Highlights & Insights

  • First experimental validation of the RLNF (Reinforcement Learning from Neural Feedback) concept: Advances the intersection of BCI and RLHF in a new direction.
  • Release of a large-scale fNIRS-RL dataset: 25 subjects × 3 domains × 6 conditions, with synchronized neural data and agent transition variables—addressing a critical data gap in the field.
  • The Multi-Policy Action Agreement system resolves labeling ambiguity arising from multiple equally optimal trajectories in RL.
  • The effectiveness of fine-tuning (41% gain with only 20% target data) suggests the existence of shared cross-individual neural patterns, making personalized calibration cost-efficient.
  • The systematic passive vs. active comparison provides a baseline for interaction design in future RLNF systems.

Limitations & Future Work

  • Classification performance is not yet sufficient for direct use as a reward signal in RLHF (F1 = 0.67 implies approximately one-third of feedback is erroneous).
  • Cross-subject generalization remains an open challenge—zero-shot transfer is largely ineffective.
  • Partial dataset imbalance: Some conditions have shorter episodes with insufficient samples.
  • The inherent 5–7 second hemodynamic delay in fNIRS limits the temporal granularity of real-time feedback.
  • Only traditional ML classifiers are employed; deep learning approaches (e.g., Transformers for time series) are not explored.
  • No closed-loop validation has been performed—classification outputs have not been integrated into an actual RL training pipeline.
  • The natural next step is to integrate trained classification/regression models into an RLHF pipeline for genuine closed-loop RLNF.
  • Multimodal fusion (fNIRS + EEG + eye tracking + facial expression) may substantially improve classification performance.
  • Personalized calibration strategies warrant further investigation—the efficiency of 41% gain from 20% data is highly promising.
  • fNIRS devices are rapidly miniaturizing (consumer headbands have emerged), increasing practical deployment feasibility.

Rating

  • Novelty: ⭐⭐⭐⭐⭐ (RLNF concept is original; first systematic study of fNIRS in RL)
  • Technical Depth: ⭐⭐⭐ (Methodology follows a standard ML pipeline; primary contributions lie in experimental design and dataset construction)
  • Experimental Thoroughness: ⭐⭐⭐⭐⭐ (25 subjects × 6 conditions + 3 training paradigms + classification + regression + NASA-TLX)
  • Practical Value: ⭐⭐⭐ (Currently a proof-of-concept; substantial gap remains before real-world application)
  • Multi-class accuracy is limited (46%), insufficient for deployment as a reward signal.
  • fNIRS temporal resolution is inherently limited (hemodynamic response delay of ~5–6 seconds).
  • Experiments are conducted in controlled settings; real-world environments introduce greater noise.
  • Signal discriminability is validated, but the loop is not closed (i.e., signals are not used in actual RL training).
  • Sample size (25 subjects) is relatively small.
  • vs.

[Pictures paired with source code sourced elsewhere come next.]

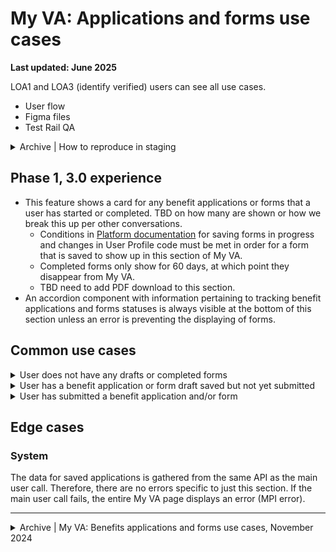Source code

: # My VA: Applications and forms use cases

**Last updated: June 2025**

LOA1 and LOA3 (identify verified) users can see all use cases.

- User flow
- Figma files
- Test Rail QA

<details><summary>Archive | How to reproduce in staging</summary>

- [User has a benefit application or form draft saved but not yet submitted](https://github.com/department-of-veterans-affairs/va.gov-team/blob/master/products/identity-personalization/my-va/use-cases/benefit-applications-and-forms-use-cases/user-has-applications-drafts.md#how-to-reproduce)
- [User has submitted a benefit application and/or form](https://github.com/department-of-veterans-affairs/va.gov-team/blob/master/products/identity-personalization/my-va/use-cases/benefit-applications-and-forms-use-cases/user-has-applications-and-or-forms.md#how-to-reproduce)
- [User has no benefit applications, forms, or drafts saved](https://github.com/department-of-veterans-affairs/va.gov-team/blob/master/products/identity-personalization/my-va/use-cases/benefit-applications-and-forms-use-cases/user-has-no-applications-forms-or-drafts.md#how-to-reproduce)

</details>


## Phase 1, 3.0 experience
- This feature shows a card for any benefit applications or forms that a user has started or completed. TBD on how many are shown or how we break this up per other conversations.
  - Conditions in [Platform documentation](https://depo-platform-documentation.scrollhelp.site/developer-docs/va-forms-library-how-to-set-up-save-in-progress-si#VAFormsLibrary-HowtosetupSaveInProgress(SiP)-MyVAPage) for saving forms in progress and changes in User Profile code must be met in order for a form that is saved to show up in this section of My VA.
  - Completed forms only show for 60 days, at which point they disappear from My VA.
  - TBD need to add PDF download to this section.
- An accordion component with information pertaining to tracking benefit applications and forms statuses is always visible at the bottom of this section unless an error is preventing the displaying of forms.


## Common use cases

<details><summary>User does not have any drafts or completed forms</summary>

- **Use case:** When a user does not have any saved benefit application drafts, they will see ... TBD.
- **Status code:** TBD
- **Content:**

You have no benefit application drafts to show.

- **Format:** TBD
- [Link to designs]
- [Link to code]

</details>


<details><summary>User has a benefit application or form draft saved but not yet submitted</summary>

- **Use case:** When a user has a benefit application draft saved in progress, they will see a card in this section that tells them the form code, application type, an expiration date for the application, the date that they last saved it, and a link to continue the application.
- **Status code:** TBD
- **Content:** TBD
- **Format:** [Card component](https://design.va.gov/components/card)
- [Link to designs]
- [Link to code](https://github.com/department-of-veterans-affairs/va.gov-team/blob/master/products/identity-personalization/my-va/engineering-docs/frontend/benefit-applications-and-forms.md)

</details>


<details><summary>User has submitted a benefit application and/or form</summary>

- **Use case:** When a user has submitted a supported application or form, they will see a card that provide submission information and errors in cases of action is needed. Cards only stay for 60 days then are removed from My VA. TBD need direction on PDFs.
- **Status code:** TBD
- **Content:**

   - Current step in the submission process (Submission in progress, Received, or Action needed)
   - Form name
   - Form code
   - Submitted on date
   - Last updated date
   - IF action needed: an error alert

- **Format:** [Card component](https://design.va.gov/components/card)
- [Link to designs]
- [Link to code](https://github.com/department-of-veterans-affairs/va.gov-team/blob/master/products/identity-personalization/my-va/engineering-docs/frontend/benefit-applications-and-forms.md)

</details>


## Edge cases

### System
The data for saved applications is gathered from the same API as the main user call. Therefore, there are no errors specific to just this section. If the main user call fails, the entire My VA page displays an error (MPI error).

---

<details><summary>Archive | My VA: Benefits applications and forms use cases, November 2024</summary>

# My VA: Applications and forms use cases

**Last updated:** November 13, 2024 - updated links

There are two different types of content that can be shown in the Benefit application and forms section of My VA: 
- __Drafts__
- __Submitted applications and forms (that are supported)__

In addition, the section may have neither drafts nor forms. 

## Overview of Drafts:

- For all of these use cases, the user must be LOA3 (identity verified). All LOA3 (and LOA1) users will see this section on My VA.
- This feature shows a card for any benefit applications that a user has started and saved but not yet submitted, or text stating that the user has no benefit applications or forms (if there are no tracked submitted forms as well).
  - Conditions in [Platform documentation](https://depo-platform-documentation.scrollhelp.site/developer-docs/va-forms-library-how-to-set-up-save-in-progress-si#VAFormsLibrary-HowtosetupSaveInProgress(SiP)-MyVAPage) for saving forms in progress and changes in User Profile code must be met in order for a form that is saved to show up in this section of My VA.
- An 'accordion' component with information pertaining to tracking benefit application and form statuses is visible at the bottom of this section unless an error is preventing the display of forms.

## Common use cases:

- [User has a benefit application or form draft saved but not yet submitted](https://github.com/department-of-veterans-affairs/va.gov-team/blob/master/products/identity-personalization/my-va/use-cases/benefit-applications-and-forms-use-cases/user-has-applications-drafts.md)
- [User has a benefit application or form that's been submitted and is trackable](https://github.com/department-of-veterans-affairs/va.gov-team/blob/master/products/identity-personalization/my-va/use-cases/benefit-applications-and-forms-use-cases/user-has-applications-and-or-forms.md)
- [User has no benefit applications and/or forms being tracked, or drafts saved](https://github.com/department-of-veterans-affairs/va.gov-team/blob/master/products/identity-personalization/my-va/use-cases/benefit-applications-and-forms-use-cases/user-has-no-applications-forms-or-drafts.md)

## Edge cases:

### System:
The data for saved applications is gathered from the same API as the main user call. Therefore, there are no errors specific to just this section. If the main user call fails, the entire My VA page displays an error (MPI error).

## Flow diagrams:
- [User flow for benefit applications and forms (including drafts) on My VA](https://www.figma.com/file/15yOY4VEzitxm5tRMDiAzz/My-VA?type=design&node-id=0%3A7642&mode=design&t=CREOF8xG3jKa75nz-1)

## Overview of Submitted Forms:

- For all of these use cases, the user must be LOA3 (identity verified). All LOA3 (and LOA1) users will see this section on My VA.
- This feature shows a card for any benefit application or form that a user has completed and submitted __that can be tracked and displayed on My VA__, or text stating that the user has no benefit applications or forms (if there are no drafts as well).
- Submitted form cards have three different states: submission in progress, received, and action needed

</details>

RLHF: Implicit neural signals vs. explicit human feedback; no active annotation required.
  • vs. EEG-based BCI: fNIRS is more portable and less susceptible to motion artifacts.
  • vs. Affective computing approaches: Directly infers cognitive evaluation from neural activity rather than emotional states.

Inspiration & Connections

This work introduces a novel signal channel for building human-in-the-loop RL systems. Should classification accuracy improve further, the approach could directly serve as a reward shaping signal. It has potential applications in tasks requiring human supervision with high annotation costs, such as safety evaluation in autonomous driving.

Rating ⭐⭐⭐ (3/5)

An exploratory contribution with a novel concept but limited current classification accuracy. The dataset is a valuable resource; however, a substantial gap remains before a practical RLNF system can be realized.